O primeiro movimento, registrado durante a crise, foi uma corrida para as opções de venda - que, como o nome já diz, garantem ao investidor poder vender um papel por preço previamente combinado, ainda que no mercado à vista a cotação tenha despencado. "Em 20 anos de mercado, não vi nada parecido em relação à 'put'. Essa crise serviu para começar a popularizar esse segmento, incluindo operação de pessoas físicas", diz Eduardo Collor, grafista da Ativa Corretora.
'Put' é como os operadores chamam as opções de venda (que podem ser adquiridas ou repassadas), e 'call' são os movimentos relativos às opções de compra. A primeira representa cerca de 5% do mercado brasileiro de opções de ações, o que resulta em falta de liquidez. A venda é usada em momentos de baixa de mercado, para garantir uma proteção ao investimento, e por isso mais procurada por tesouraria de instituições financeira e gestores de carteira.
Se um investidor comprou uma ação a R$ 30,00, por exemplo, e quer garantir a venda a este preço, pode exercê-la mesmo que, com um movimento de baixa, o papel esteja sendo negociado a R$ 25,00 no mercado à vista.
O volume de opções exercidas é um bom retrato dessa mudança de estratégia do investidor. Em maio de 2008, quando o mercado ainda estava no azul, o exercício de venda somou R$ 17,59 milhões. Com a indicação de virada no mercado iniciada no mês seguinte, o montante saltou para R$ 342 milhões, galgando até os R$ 837,33 milhões exercidos em setembro. A série de junho a dezembro, a maior desde 2000 (período disponibilizado pela bolsa) superou o volume de exercícios de venda entre 2005 e 2007. "O volume aumenta quando os mercados estão em queda, já que funciona como um seguro", explica Collor.
Com a reversão de tendência do mercado acionário, o volume de opção de compra exercido no último vencimento, em 18 de maio, foi o maior desde maio de 2008. É resultado da realização de contratos considerando que o papel "garantido" tinha preço mais baixo que o valor à vista. "A bolsa fez a máxima histórica em abril e desde então estava em desvalorização, e o melhor exercício do período foi agora", ressalta José Góes, economista da WinTrade.
O crescimento não foi só no exercício, mas também no volume diário negociado neste mercado. "Essas operações derivam de um ativo objeto, e por isso acompanham seu desempenho.
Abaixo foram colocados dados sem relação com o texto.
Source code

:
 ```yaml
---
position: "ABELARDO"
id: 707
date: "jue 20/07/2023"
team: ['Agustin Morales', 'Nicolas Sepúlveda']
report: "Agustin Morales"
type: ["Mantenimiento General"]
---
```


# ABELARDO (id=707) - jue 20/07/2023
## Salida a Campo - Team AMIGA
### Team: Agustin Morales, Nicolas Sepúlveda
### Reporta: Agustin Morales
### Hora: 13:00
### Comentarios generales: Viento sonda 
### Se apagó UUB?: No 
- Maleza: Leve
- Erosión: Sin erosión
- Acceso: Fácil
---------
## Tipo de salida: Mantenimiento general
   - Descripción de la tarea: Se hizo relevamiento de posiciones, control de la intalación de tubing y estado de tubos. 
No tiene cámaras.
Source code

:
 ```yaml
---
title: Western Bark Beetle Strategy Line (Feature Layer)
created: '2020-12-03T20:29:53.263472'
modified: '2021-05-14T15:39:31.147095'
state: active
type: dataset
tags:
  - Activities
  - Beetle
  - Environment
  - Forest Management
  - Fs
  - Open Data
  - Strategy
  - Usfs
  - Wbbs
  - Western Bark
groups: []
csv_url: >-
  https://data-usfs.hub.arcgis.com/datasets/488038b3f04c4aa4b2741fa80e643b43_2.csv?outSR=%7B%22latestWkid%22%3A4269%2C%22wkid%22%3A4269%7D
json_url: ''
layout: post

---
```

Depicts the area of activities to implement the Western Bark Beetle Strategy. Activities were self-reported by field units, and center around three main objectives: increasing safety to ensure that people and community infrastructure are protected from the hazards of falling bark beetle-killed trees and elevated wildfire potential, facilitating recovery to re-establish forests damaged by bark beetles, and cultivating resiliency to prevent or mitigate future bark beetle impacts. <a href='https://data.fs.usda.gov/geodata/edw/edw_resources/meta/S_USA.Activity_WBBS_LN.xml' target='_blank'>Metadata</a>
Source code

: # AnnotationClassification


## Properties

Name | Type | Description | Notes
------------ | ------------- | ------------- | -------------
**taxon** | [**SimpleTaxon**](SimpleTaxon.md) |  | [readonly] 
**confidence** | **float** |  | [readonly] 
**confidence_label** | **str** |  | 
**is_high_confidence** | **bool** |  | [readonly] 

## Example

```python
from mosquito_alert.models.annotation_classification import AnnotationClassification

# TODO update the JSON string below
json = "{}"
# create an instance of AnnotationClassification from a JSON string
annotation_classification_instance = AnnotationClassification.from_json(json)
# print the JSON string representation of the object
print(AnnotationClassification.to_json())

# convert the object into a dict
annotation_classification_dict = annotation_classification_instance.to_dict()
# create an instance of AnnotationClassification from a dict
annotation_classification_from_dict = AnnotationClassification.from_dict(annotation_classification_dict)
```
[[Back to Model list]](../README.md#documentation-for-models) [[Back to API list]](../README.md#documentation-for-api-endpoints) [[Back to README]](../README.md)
Se Vale e Petrobras retomam volume de negociação à vista, consequentemente o volume de opções dessas ações também fica elevado", explica Collor.
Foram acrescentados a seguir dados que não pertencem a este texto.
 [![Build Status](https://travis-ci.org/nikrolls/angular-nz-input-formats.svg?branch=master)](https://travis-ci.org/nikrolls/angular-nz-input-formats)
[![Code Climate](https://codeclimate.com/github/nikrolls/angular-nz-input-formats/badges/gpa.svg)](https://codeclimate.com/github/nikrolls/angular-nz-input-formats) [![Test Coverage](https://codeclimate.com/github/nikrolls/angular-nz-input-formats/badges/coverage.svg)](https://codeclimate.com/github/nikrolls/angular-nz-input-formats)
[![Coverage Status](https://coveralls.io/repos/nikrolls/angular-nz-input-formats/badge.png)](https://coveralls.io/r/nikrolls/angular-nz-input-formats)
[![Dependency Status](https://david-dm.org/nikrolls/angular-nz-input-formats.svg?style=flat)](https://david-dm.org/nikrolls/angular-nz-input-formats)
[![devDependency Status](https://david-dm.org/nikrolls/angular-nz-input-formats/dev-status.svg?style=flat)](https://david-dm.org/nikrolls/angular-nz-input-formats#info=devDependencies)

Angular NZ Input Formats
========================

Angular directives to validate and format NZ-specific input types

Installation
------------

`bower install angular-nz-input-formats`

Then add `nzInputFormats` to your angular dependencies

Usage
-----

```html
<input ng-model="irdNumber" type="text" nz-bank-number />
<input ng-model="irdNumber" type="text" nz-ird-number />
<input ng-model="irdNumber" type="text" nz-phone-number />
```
Isso porque o volume e a liquidez do mercado de opções de ações praticamente se restringe aos papéis das duas companhias. Usiminas, Telemar e Bradesco acabam tendo menor oportunidade de ganho porque há liquidez - e o investidor acaba tendo que exercer a opção, enquanto em Vale e Petro consegue fazer rolagem.
Segundo Clodoir Vieira, economista-chefe da corretora Souza Barros, a retomada de liquidez também se deve à volatilidade - já que no final do ano passado o movimento era de declínio constante. "O período também gerou oportunidades, mas o risco é muito maior. Hoje há uma preocupação se a bolsa já está em sua tendência de alta, por isso há investidores preferindo se posicionar no mercado à vista", pondera.
"Hoje o mercado de opções está com liquidez maior que no início da crise, já que muitos investidores estavam saindo do mercado para não perder o limite ou ver a opção virar pó no vencimento", reforça Góes. O volume diário de negociação de opções de compra em junho passado era de R$ 149,67 milhões, segundo a BM&F Bovespa. Neste mês de maio, a média diária está em R$ 253,59 milhões.
A recuperação, como ressaltam os analistas, segue o mercado à vista. No último pregão de 2008, o Ibovespa fechou em 37.550 pontos. Na sexta-feira, encerrou a 50.568 pontos.
Já o volume total de opções de índice, mais equilibrado entre compra e venda, é calculado pela bolsa a cada dois meses. De fevereiro para abril, mais que triplicou: de R$ 530,9 milhões para R$ 1,63 bilhão. A maior parte também é creditada às opções de compra - responsáveis por R$ 1,16 bilhão do total, contra R$ 303,6 milhões no período anterior. No auge da crise, em 15 de outubro de 2008, ninguém exerceu opção de compra.